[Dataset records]

::::::::

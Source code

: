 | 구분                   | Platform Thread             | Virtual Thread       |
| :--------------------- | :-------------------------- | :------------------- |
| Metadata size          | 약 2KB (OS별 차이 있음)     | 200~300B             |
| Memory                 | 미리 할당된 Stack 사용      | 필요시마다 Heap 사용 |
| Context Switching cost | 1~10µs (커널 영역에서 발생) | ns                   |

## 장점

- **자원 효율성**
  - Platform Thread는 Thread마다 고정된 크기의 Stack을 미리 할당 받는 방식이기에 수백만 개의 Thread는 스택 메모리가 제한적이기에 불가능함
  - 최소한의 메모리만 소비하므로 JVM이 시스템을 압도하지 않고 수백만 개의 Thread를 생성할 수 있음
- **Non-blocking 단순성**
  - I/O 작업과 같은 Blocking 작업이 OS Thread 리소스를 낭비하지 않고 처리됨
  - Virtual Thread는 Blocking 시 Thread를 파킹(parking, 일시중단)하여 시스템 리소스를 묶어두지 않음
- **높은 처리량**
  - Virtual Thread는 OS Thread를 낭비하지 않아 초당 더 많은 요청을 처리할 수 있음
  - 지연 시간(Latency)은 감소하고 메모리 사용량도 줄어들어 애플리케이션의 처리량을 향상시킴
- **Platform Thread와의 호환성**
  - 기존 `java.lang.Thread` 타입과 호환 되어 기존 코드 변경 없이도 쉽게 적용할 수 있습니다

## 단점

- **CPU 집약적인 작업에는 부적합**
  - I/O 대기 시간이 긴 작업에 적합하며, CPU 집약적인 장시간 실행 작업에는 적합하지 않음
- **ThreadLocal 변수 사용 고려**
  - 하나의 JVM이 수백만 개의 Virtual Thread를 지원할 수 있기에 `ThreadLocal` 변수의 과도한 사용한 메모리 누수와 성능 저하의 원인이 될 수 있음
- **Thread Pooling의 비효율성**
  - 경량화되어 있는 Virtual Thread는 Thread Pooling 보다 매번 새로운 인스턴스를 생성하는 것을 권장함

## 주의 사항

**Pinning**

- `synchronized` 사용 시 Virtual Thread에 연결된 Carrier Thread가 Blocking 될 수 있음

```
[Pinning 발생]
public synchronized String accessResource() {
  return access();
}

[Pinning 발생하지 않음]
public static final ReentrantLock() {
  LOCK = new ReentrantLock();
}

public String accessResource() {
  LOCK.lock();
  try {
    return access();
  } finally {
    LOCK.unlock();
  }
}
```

::::::::

Problem details:
Reproduce, word for word, the lines of the data from the one that contains "- **Non-blocking 단순성**" to the end, both ends included.

Output for this exercise:
- **Non-blocking 단순성**
  - I/O 작업과 같은 Blocking 작업이 OS Thread 리소스를 낭비하지 않고 처리됨
  - Virtual Thread는 Blocking 시 Thread를 파킹(parking, 일시중단)하여 시스템 리소스를 묶어두지 않음
- **높은 처리량**
  - Virtual Thread는 OS Thread를 낭비하지 않아 초당 더 많은 요청을 처리할 수 있음
  - 지연 시간(Latency)은 감소하고 메모리 사용량도 줄어들어 애플리케이션의 처리량을 향상시킴
- **Platform Thread와의 호환성**
  - 기존 `java.lang.Thread` 타입과 호환 되어 기존 코드 변경 없이도 쉽게 적용할 수 있습니다

## 단점

- **CPU 집약적인 작업에는 부적합**
  - I/O 대기 시간이 긴 작업에 적합하며, CPU 집약적인 장시간 실행 작업에는 적합하지 않음
- **ThreadLocal 변수 사용 고려**
  - 하나의 JVM이 수백만 개의 Virtual Thread를 지원할 수 있기에 `ThreadLocal` 변수의 과도한 사용한 메모리 누수와 성능 저하의 원인이 될 수 있음
- **Thread Pooling의 비효율성**
  - 경량화되어 있는 Virtual Thread는 Thread Pooling 보다 매번 새로운 인스턴스를 생성하는 것을 권장함

## 주의 사항

**Pinning**

- `synchronized` 사용 시 Virtual Thread에 연결된 Carrier Thread가 Blocking 될 수 있음

```
[Pinning 발생]
public synchronized String accessResource() {
  return access();
}

[Pinning 발생하지 않음]
public static final ReentrantLock() {
  LOCK = new ReentrantLock();
}

public String accessResource() {
  LOCK.lock();
  try {
    return access();
  } finally {
    LOCK.unlock();
  }
}
```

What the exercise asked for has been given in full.